On ne manifestait pas tous en vue des mêmes choses et c’était quand même plaisir d’être en nombre, ne serait-ce que pour se détester et n’être pas d’accord. On ne voit pas pourquoi, être dans la rue en grand nombre, ce serait pour y vouloir la même chose. Ce samedi 28 novembre, donc, on a répété de bien réelles divisions. Par exemple, à la station de métro Chemin Vert, lorsqu’on s’est arrêté pour faire du feu, rue du Pasteur Wagner, un avocat pathétique dans sa veste doublée de mouton croyait pouvoir ordonner au cortège de poursuivre sa route en contournant les flammes et en laissant les supposés scouts égarés y danser, abandonnés à leur sort. Mais non, tu ne passes pas, lui a-t-on gentillement dit, un bras posé sur l’épaule, et on ne l’a plus revu.

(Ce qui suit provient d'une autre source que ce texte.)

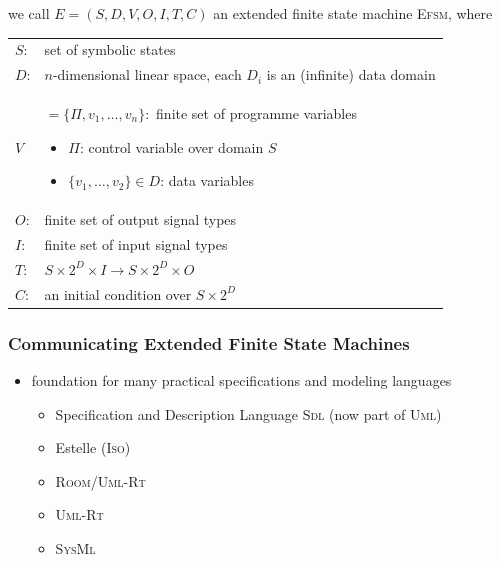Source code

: \documentclass[a4paper, 10pt]{article}
\begin{document}
\begin{shaded}
    we call $E=(S,D,V,O,I,T,C)$ an extended finite state machine \textsc{Efsm}, where \\
    \begin{tabular}{ll}
    $S$: & set of symbolic states \\
    $D$: & $n$-dimensional linear space, each $D_i$ is an (infinite) data domain \\
    $V$ &
    \begin{minipage}[t]{10cm}
    $=\{\Pi,v_1,\dots,v_n\}:$ finite set of programme variables
    \begin{itemize}
        \item $\Pi$: control variable over domain $S$
        \item $\{v_1,\dots,v_2\}\in D$: data variables
    \end{itemize}
    \end{minipage} \\
    $O$: & finite set of output signal types \\
    $I$: & finite set of input signal types \\
    $T$: & $S\times 2^D\times I \to S\times 2^D\times O$ \\
    $C$: & an initial condition over $S\times 2^D$
    \end{tabular}
\end{shaded}

\subsubsection*{Communicating Extended Finite State Machines}
\begin{itemize}
    \item foundation for many practical specifications and modeling languages
    \begin{itemize}
        \item Specification and Description Language \textsc{Sdl} (now part of \textsc{Uml})
        \item Estelle (\textsc{Iso})
        \item \textsc{Room/Uml-Rt}
        \item \textsc{Uml-Rt}
        \item \textsc{SysMl}
    \end{itemize}
\end{itemize}
\end{document}
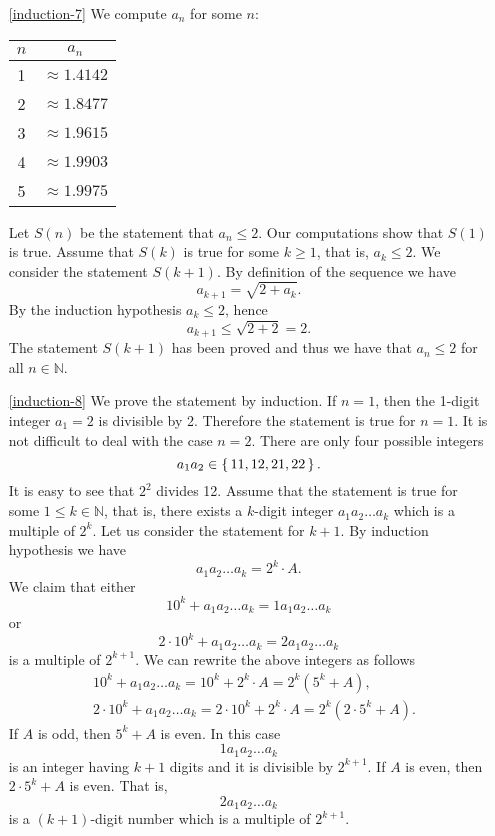\begin{enumerate}
\item[\ref{induction-7}] We compute $a_n$ for some $n:$
\begin{center}
\begin{tabular}{|c|c|}
\hline
$n$ & $a_n$\\
\hline
1 & $\approx 1.4142$\\
\hline
2 & $\approx 1.8477$\\
\hline
3 & $\approx 1.9615$\\
\hline
4 & $\approx 1.9903$\\
\hline
5 & $\approx 1.9975$\\
\hline
\end{tabular}
\end{center}
Let $S(n)$ be the statement that $a_n\leq 2$. Our computations show that $S(1)$ is true. Assume that $S(k)$ is true for some $k\geq 1$,
that is, $a_k\leq 2$. We consider the statement $S(k+1)$. By definition of the sequence we have 
$$
a_{k+1}=\sqrt{2+a_k}.
$$
By the induction hypothesis $a_k\leq 2$, hence
$$
a_{k+1}\leq \sqrt{2+2}=2.
$$
The statement $S(k+1)$ has been proved and thus we have that $a_n\leq 2$ for all $n\in\mathbb{N}$.

\item[\ref{induction-8}]
We prove the statement by induction. If $n=1$, then the 1-digit integer $a_1=2$ is divisible by 2. Therefore the statement is true
for $n=1$. It is not difficult to deal with the case $n=2$. There are only four possible integers
$$
a_1a_2\in\left\{\,11,12,21,22\,\right\}.
$$
It is easy to see that $2^2$ divides 12. Assume that the statement is true for some $1\leq k\in\mathbb{N}$, that is, there exists a
$k$-digit integer $a_1a_2\ldots a_k$ which is a multiple of $2^k$. Let us consider the statement for $k+1$. By induction hypothesis
we have
$$
a_1a_2\ldots a_k=2^k\cdot A.
$$
We claim that either
$$
10^{k}+a_1a_2\ldots a_k=1a_1a_2\ldots a_k
$$
or
$$
2\cdot 10^{k}+a_1a_2\ldots a_k=2a_1a_2\ldots a_k
$$
is a multiple of $2^{k+1}$. We can rewrite the above integers as follows
\begin{align*}
& 10^{k}+a_1a_2\ldots a_k=10^k+2^k\cdot A=2^k(5^k+A),\\
& 2\cdot 10^{k}+a_1a_2\ldots a_k=2\cdot 10^{k}+2^k\cdot A=2^k(2\cdot 5^k+A).
\end{align*}
If $A$ is odd, then $5^k+A$ is even. In this case 
$$
1a_1a_2\ldots a_k
$$
is an integer having $k+1$ digits and it is divisible by $2^{k+1}$.
If $A$ is even, then $2\cdot 5^k+A$ is even. That is, 
$$
2a_1a_2\ldots a_k
$$
is a $(k+1)$-digit number which is a multiple of $2^{k+1}$.


\end{enumerate}
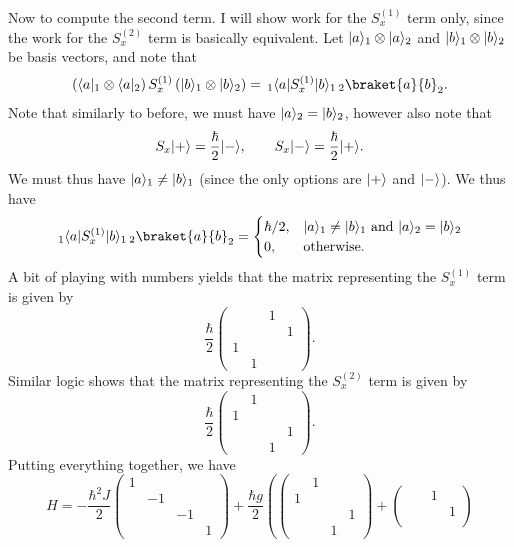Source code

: \documentclass[11pt, letterpaper]{article}
\begin{document}
\begin{enumerate}
		Now to compute the second term. I will show work for the $S_x^{(1)} $ term only, since the work for the $S_x^{(2)} $ term is basically equivalent. Let $\ket{a}_1 \otimes \ket{a}_2$ and $\ket{b} _1 \otimes \ket{b} _2$ be basis vectors, and note that
		\[
			\left( \bra{a}_1 \otimes \bra{a}_2 \right) S_x^{(1)} \left( \ket{b}_1 \otimes \ket{b}_2 \right) =\,_1\bra{a}S_x^{(1)} \ket{b}_1\,_2\braket{a}{b}_2
		.\]
Note that similarly to before, we must have $\ket{a}_2=\ket{b}_2$, however also note that
\[
	S_x \ket{+} =\frac{\hbar }{2} \ket{-} ,\qquad S_x \ket{-} =\frac{\hbar }{2} \ket{+} 
.\]
We must thus have $\ket{a}_1 \neq \ket{b}_1$ (since the only options are $\ket{+}$ and $\ket{-} $). We thus have
\[
	\,_1\bra{a} S_x^{(1)} \ket{b}_1\,_2\braket{a}{b} _2=
	\begin{cases}
		\hbar /2,&\ket{a}_1 \neq \ket{b}_1 \text{ and } \ket{a}_2=\ket{b} _2\\
		0,&\text{otherwise.} 
	\end{cases}
\]
A bit of playing with numbers yields that the matrix representing the $S_x^{(1)} $ term is given by
\[
	\frac{\hbar }{2} \begin{pmatrix}
	&  & 1 &  \\
	 &  &  & 1 \\
	1 &  &  &  \\
	 & 1 &  & 
	\end{pmatrix}
.\]
Similar logic shows that the matrix representing the $S_x^{(2)} $ term is given by
\[
	\frac{\hbar }{2} \begin{pmatrix}
	 & 1 &  &  \\
	1 &  &  &  \\
	 &  &  & 1 \\
	 &  & 1 & 
	\end{pmatrix}
.\]
Putting everything together, we have
\[
	H=-\frac{\hbar^2 J}{2} \begin{pmatrix}
	1 &  &  &  \\
	 & -1 &  &  \\
	 &  & -1 &  \\
	 &  &  & 1
	\end{pmatrix}+\frac{\hbar g}{2} \left( \begin{pmatrix}
	 & 1 &  &  \\
	1 &  &  &  \\
	 &  &  & 1 \\
	 &  & 1 & 
	\end{pmatrix}+\begin{pmatrix}
	 &  & 1 &  \\
	 &  &  & 1 \\

\end{pmatrix}\]
\end{enumerate}
\end{document}
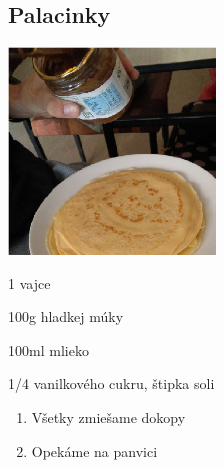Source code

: \setcounter{step}{0}
\subsection{Palacinky}

\begin{ingredient}
\includegraphics[height=5.5cm]{images/palacinky}
\def\portions{1}%

\begin{main}
	\item 1 vajce
	\item 100g hladkej múky
	\item 100ml mlieko
	\item 1/4 vanilkového cukru, štipka soli
\end{main}
\end{ingredient}
\begin{recipe}

\begin{enumerate}


\item{Všetky zmiešame dokopy}
\item{Opekáme na panvici}

\end{enumerate}
\end{recipe}

\begin{notes}

\end{notes}
\clearpage	
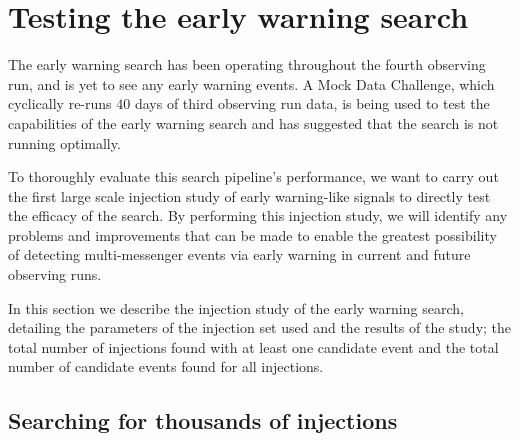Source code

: \section{\label{6:sec:injection-tests}Testing the early warning search}

The early warning search has been operating throughout the fourth observing run, and is yet to see any early warning events. A Mock Data Challenge, which cyclically re-runs $40$ days of third observing run data, is being used to test the capabilities of the early warning search and has suggested that the search is not running optimally.

To thoroughly evaluate this search pipeline's performance, we want to carry out the first large scale injection study of early warning-like \gwadj signals to directly test the efficacy of the search. By performing this injection study, we will identify any problems and improvements that can be made to enable the greatest possibility of detecting multi-messenger events via early warning in current and future observing runs.

In this section we describe the injection study of the early warning search, detailing the parameters of the injection set used and the results of the study; the total number of injections found with at least one candidate event and the total number of candidate events found for all injections.

\subsection{\label{6:sec:injection-set}Searching for thousands of \gwadj injections}

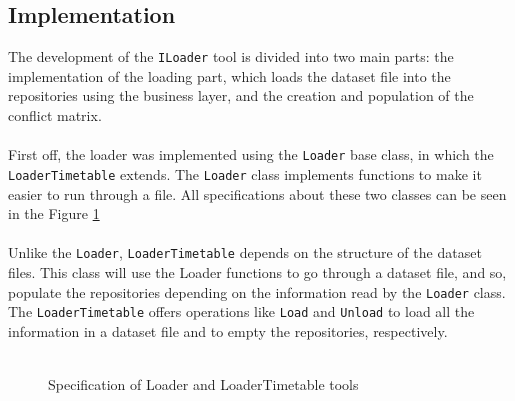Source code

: \subsection{Implementation}

The development of the \verb+ILoader+ tool is divided into two main parts: the implementation of the loading part, which loads the dataset file into the repositories using the business layer, and the creation and population of the conflict matrix.\\
\\
First off, the loader was implemented using the \verb+Loader+ base class, in which the \verb+LoaderTimetable+ extends. The \verb+Loader+ class implements functions to make it easier to run through a file. All specifications about these two classes can be seen in the Figure \ref{fig:Loaders}\\
\\
Unlike the \verb+Loader+, \verb+LoaderTimetable+ depends on the structure of the dataset files. This class will use the Loader functions to go through a dataset file, and so, populate the repositories depending on the information read by the \verb+Loader+ class. The \verb+LoaderTimetable+ offers operations like \verb+Load+ and \verb+Unload+ to load all the information in a dataset file and to empty the repositories, respectively.\\
\\
\begin{figure}[t!]
\centering
{}

\caption{Specification of Loader and LoaderTimetable tools} \label{fig:Loaders}
\end{figure}
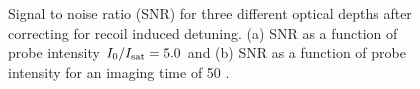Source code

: \documentclass[12pt]{iopart}
\begin{document}
\begin{figure}
\caption{Signal to noise ratio (SNR) for three different optical depths after correcting for recoil induced detuning. (a) SNR as a function of probe intensity $I_0/I_{\rm{sat}}=5.0$ and (b) SNR as a function of probe intensity for an imaging time of 50 \us{}.}  
\label{fig:SNR}
\end{figure}
\end{document}

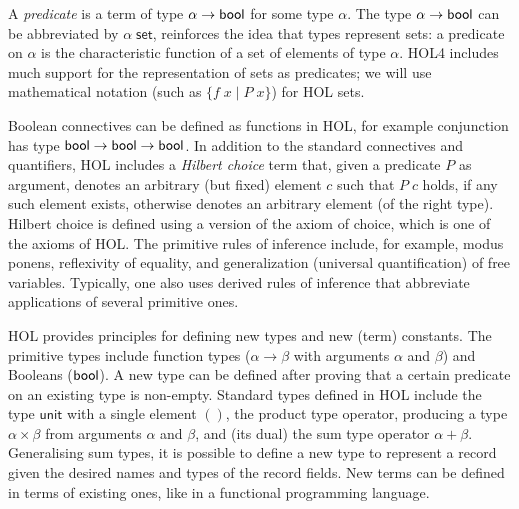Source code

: \documentclass[twoside,titlepage,11pt]{article}
\begin{document}
A \emph{predicate} is a term of type $\alpha\to\mathsf{bool}$ for some type $\alpha$.
The type $\alpha\to\mathsf{bool}$ can be abbreviated by $\alpha\;\mathsf{set}$, reinforces the idea that types represent sets: a predicate on $\alpha$ is the characteristic function of a set of elements of type $\alpha$.
HOL4 includes much support for the representation of sets as predicates; we will use mathematical notation (such as $\{f\;x\mid P\;x\}$) for HOL sets.

Boolean connectives can be defined as functions in HOL, for example conjunction has type $\mathsf{bool}\to\mathsf{bool}\to\mathsf{bool}$.
In addition to the standard connectives and quantifiers, HOL includes a \emph{Hilbert choice} term that, given a predicate $P$ as argument, denotes an arbitrary (but fixed) element $c$ such that $P\; c$ holds, if any such element exists, otherwise denotes an arbitrary element (of the right type).
Hilbert choice is defined using a version of the axiom of choice, which is one of the axioms of HOL.
The primitive rules of inference include, for example, modus ponens, reflexivity of equality, and generalization (universal quantification) of free variables.
Typically, one also uses derived rules of inference that abbreviate applications of several primitive ones.

HOL provides principles for defining new types and new (term) constants.
The primitive types include function types ($\alpha\to\beta$ with arguments $\alpha$ and $\beta$) and Booleans ($\mathsf{bool}$).
A new type can be defined after proving that a certain predicate on an existing type is non-empty.
Standard types defined in HOL include the type $\mathsf{unit}$ with a single element $()$, the product type operator, producing a type $\alpha\times\beta$ from arguments $\alpha$ and $\beta$, and (its dual) the sum type operator $\alpha+\beta$.
Generalising sum types, it is possible to define a new type to represent a record given the desired names and types of the record fields.
New terms can be defined in terms of existing ones, like in a functional programming language.
\end{document}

Plus tard, c’était encore mieux. Le camion à l’avant-garde de la défense de la liberté d’expression (« si c’est un mauvais flic, j’ai le droit de le filmer et donc, j’ai le droit de montrer qu’il a mal fait, et donc de demander que l’institution juridique dise que oui, c’est vrai, c’est mal ce qu’il a fait ») était conduit, si on a bien compris, par des fantassins badgés cgt, portant sangles sur l’épaule pour frayer passage au camion gris, lequel tirait remorque en guise de tribune qui roule, où moult bonnes consciences discouraient, micro hurlant, mais s’adressant à qui ? À elles-mêmes sans aucun doute, mais également aussi, il faut bien le dire, à quelques autres qui, manifestement, disaient que ce qu’elles voulaient, c’était filmer des keufs, ce que, perso, on trouve franchement dégoûtant. Et donc, ce camion gris trainant remorque arrivé à hauteur d’un concessionnaire bmw (des voitures chères, qui surtout ont l’air d’être chères et donc que la bourgeoise éclairée méprise), la vitrine étant méticuleusement cassée par des individus au goût sûr, qu’a-t-on entendu des voix venues dudit camion ? Des réprimandes : « Teenagers ! (En prononçant bien le s final), « Bouffons ! » Et ce moralisme : « il y a ici des familles de victimes, des réfugiés, vous pourriez au moins respecter ça » ou encore : « vous n’avez pas le droit de décider pour les autres ! » ( = « vous n’avez pas le droit de prendre une décision différente de la notre »). Ce camion filait donc vers la victoire — aller à Bastille — et s’en réjouissait parce que le préfet s’y était d’abord opposé.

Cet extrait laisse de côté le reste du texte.